Cuaderno de Anotaciones

Momentos de desparche periodístico para comentar hechos y situaciones que se escapan de nuestra efímera memoria.

El diccionario nunca dejará de hacer falta. Su consulta se hace, hoy por hoy,  más que obligatoria. Estar mosca con cada una de las expresiones y palabras, la manera correcta de escribirlas y saber su significado, hacen parte de lo indispensable para no dejarse meter un golazo de personas que, por muy curtidas en el oficio de periodista que sean, no le han cogido la caña a las exigencias lingüísticas del nuevo milenio.

Esto sobre todo a la hora de construir un titular. Aquellos que a diario se rompen los sesos para crearlos saben que cualquier error en él es un suplicio que durará 24 horas, en caso de aparecer en una edición impresa, o de algunos segundos si se trata de un digital.

Por ello, cuando construía el siguiente titular: “Gais sí son familia” a propósito de la sentencia del Consejo de Estado que equiparó al rango de familia a las parejas del mismo sexo, tuve la precaución de hacer uso de la regla del Diccionario panhispánico de dudas, que señala:

Su plural (de gay en español) debe ser gais (→ plural, 1d), y no gays: «Presidente de la Fundación Triángulo para la igualdad de gais y lesbianas» (País [Esp.] 20.9.97); «Un 22% ya no visita cuartos oscuros de los locales gais» (País [Esp.] 1.12.88).

Por lo cual decidí no entrar en aventuras y escribir la palabra, que a juicio de la Real Academia de la Lengua Española debe utilizarse.

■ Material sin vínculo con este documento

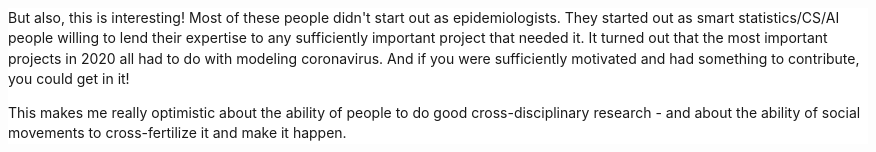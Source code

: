 But also, this is interesting! Most of these people didn't start out as epidemiologists. They started out as smart statistics/CS/AI people willing to lend their expertise to any sufficiently important project that needed it. It turned out that the most important projects in 2020 all had to do with modeling coronavirus. And if you were sufficiently motivated and had something to contribute, you could get in it! 

This makes me really optimistic about the ability of people to do good cross-disciplinary research - and about the ability of social movements to cross-fertilize it and make it happen.
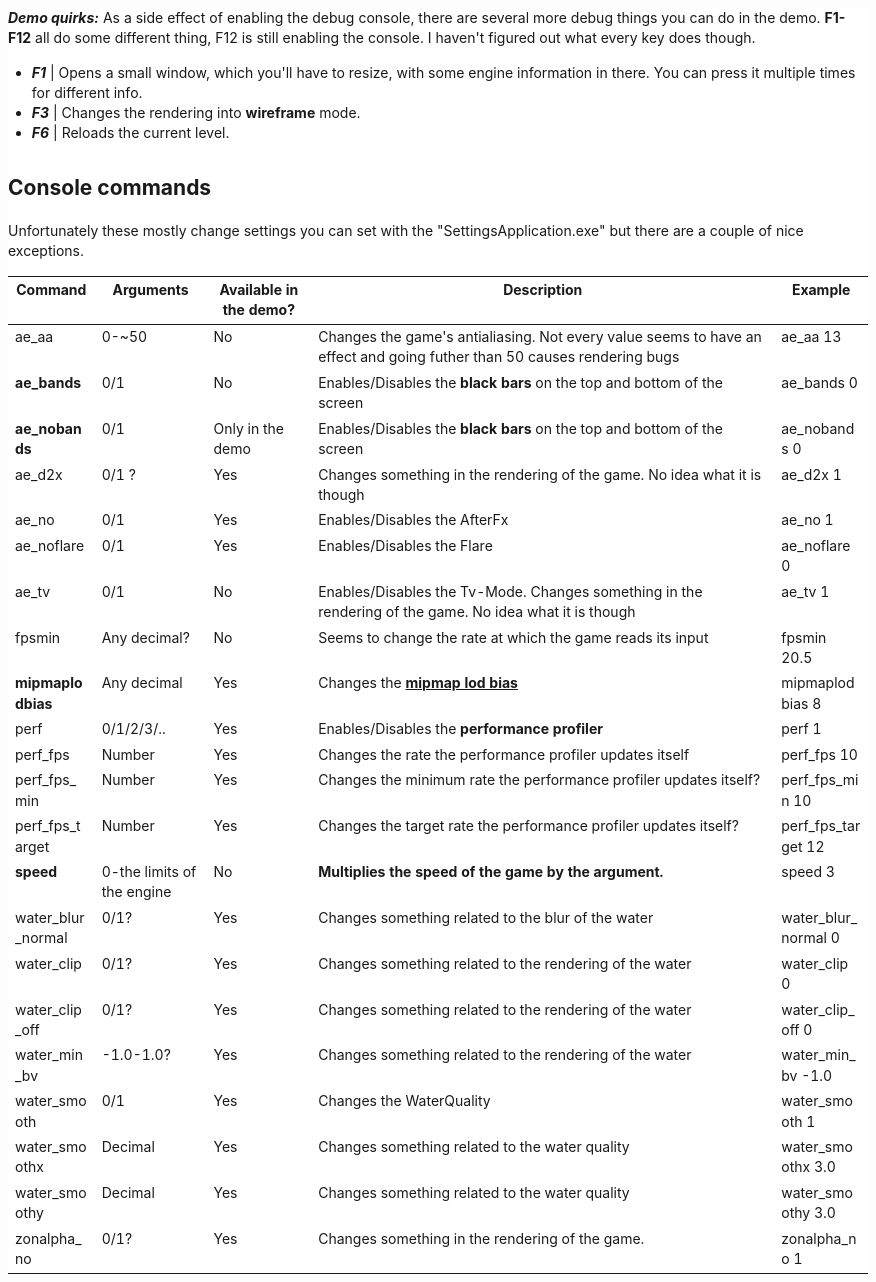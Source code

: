 ***Demo quirks:***
As a side effect of enabling the debug console, there are several more debug things you can do in the demo. **F1-F12** all do some different thing, F12 is still enabling the console. I haven't figured out what every key does though. 
* ***F1*** | Opens a small window, which you'll have to resize, with some engine information in there. You can press it multiple times for different info.
* ***F3*** | Changes the rendering into **wireframe** mode.
* ***F6*** | Reloads the current level.

## Console commands
Unfortunately these mostly change settings you can set with the "SettingsApplication.exe" but there are a couple of nice exceptions.

| Command | Arguments | Available in the demo? | Description | Example | 
| --- | --- | --- | --- | --- |
| ae_aa | 0-~50 | No | Changes the game's antialiasing. Not every value seems to have an effect and going futher than 50 causes rendering bugs | ae_aa 13 | 
| **ae_bands** | 0/1 | No | Enables/Disables the **black bars** on the top and bottom of the screen | ae_bands 0 |
| **ae_nobands** | 0/1 | Only in the demo | Enables/Disables the **black bars** on the top and bottom of the screen | ae_nobands 0 |
| ae_d2x | 0/1 ? | Yes | Changes something in the rendering of the game. No idea what it is though | ae_d2x 1 |
| ae_no | 0/1 | Yes | Enables/Disables the AfterFx | ae_no 1 |
| ae_noflare | 0/1 | Yes | Enables/Disables the Flare | ae_noflare 0 |
| ae_tv | 0/1 | No | Enables/Disables the Tv-Mode. Changes something in the rendering of the game. No idea what it is though | ae_tv 1 |
| fpsmin | Any decimal? | No | Seems to change the rate at which the game reads its input | fpsmin 20.5 |
| **mipmaplodbias** | Any decimal | Yes | Changes the **[mipmap lod bias](https://www.reddit.com/r/pcmasterrace/comments/433c5x/can_someone_explain_lod_bias_texture_filtering/czff51z/)** | mipmaplodbias 8 |
| perf | 0/1/2/3/.. | Yes | Enables/Disables the **performance profiler** | perf 1 |
| perf_fps | Number | Yes | Changes the rate the performance profiler updates itself | perf_fps 10 |
| perf_fps_min | Number | Yes | Changes the minimum rate the performance profiler updates itself? | perf_fps_min 10 |
| perf_fps_target | Number | Yes | Changes the target rate the performance profiler updates itself? | perf_fps_target 12 |
| **speed** | 0-the limits of the engine | No | **Multiplies the speed of the game by the argument.** | speed 3 |
| water_blur_normal | 0/1? | Yes | Changes something related to the blur of the water | water_blur_normal 0 |
| water_clip | 0/1? | Yes | Changes something related to the rendering of the water | water_clip 0 |
| water_clip_off | 0/1? | Yes | Changes something related to the rendering of the water | water_clip_off 0 |
| water_min_bv | -1.0-1.0? | Yes | Changes something related to the rendering of the water | water_min_bv -1.0 |
| water_smooth | 0/1 | Yes | Changes the WaterQuality | water_smooth 1 |
| water_smoothx | Decimal | Yes | Changes something related to the water quality | water_smoothx 3.0 |
| water_smoothy | Decimal | Yes | Changes something related to the water quality | water_smoothy 3.0 |
| zonalpha_no | 0/1? | Yes | Changes something in the rendering of the game. | zonalpha_no 1 |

Para qué fue eso, como diríamos en el Caribe. Al instante, el editor para quien trabajo se extrañó por haber colocado semejante palabra (gais). Tuve que explicar, pantallazo del diccionario en mano,  que el error lo cometía el experimentado periodista y no el novato, que simplemente cumplía con una regla idiomática que imponen los nuevos tiempos.

Esa experiencia, divertida de por sí y merecedora de un lugar en el anecdotario, sólo me dejó algo para pensar: ¿Será que los nuevos y los viejos periodistas tenemos en cuenta un diccionario a la hora de escribir una nota periodística?

De ahora en adelante, y más que nunca, lo tendré presente. Goles, como el que inocentemente se metió mi editor, no me quiero dejar meter.

Las ocupaciones de un periodista son muchas. Aún más cuando trabaja en infinidad de proyectos y para remate, como quien no quiere la cosa, también en un periódico impreso.

Este blog nació hace algunos años cuando apenas comenzaba mi carrera de periodismo. En aquellos días tenía ganas de escribir mil y mil cosas. Lastimosamente, haciendo retrospectiva, mucho de lo que escribía, de corazón, tenía garrafales errores de alguien que aún no había pasado por cuatro materias de redacción periodística ni por la procesadora de varios medios de comunicación que, cual herrero, van dando forma al estilo a punta de martillazos. 

Vuelvo a escribir y a brindar algunas reflexiones sobre el devenir de un oficio que, como decía García Márquez, es el mejor oficio del mundo. 

Espero que lo vertido por acá, de ahora en adelante, no les genere un mero bostezo.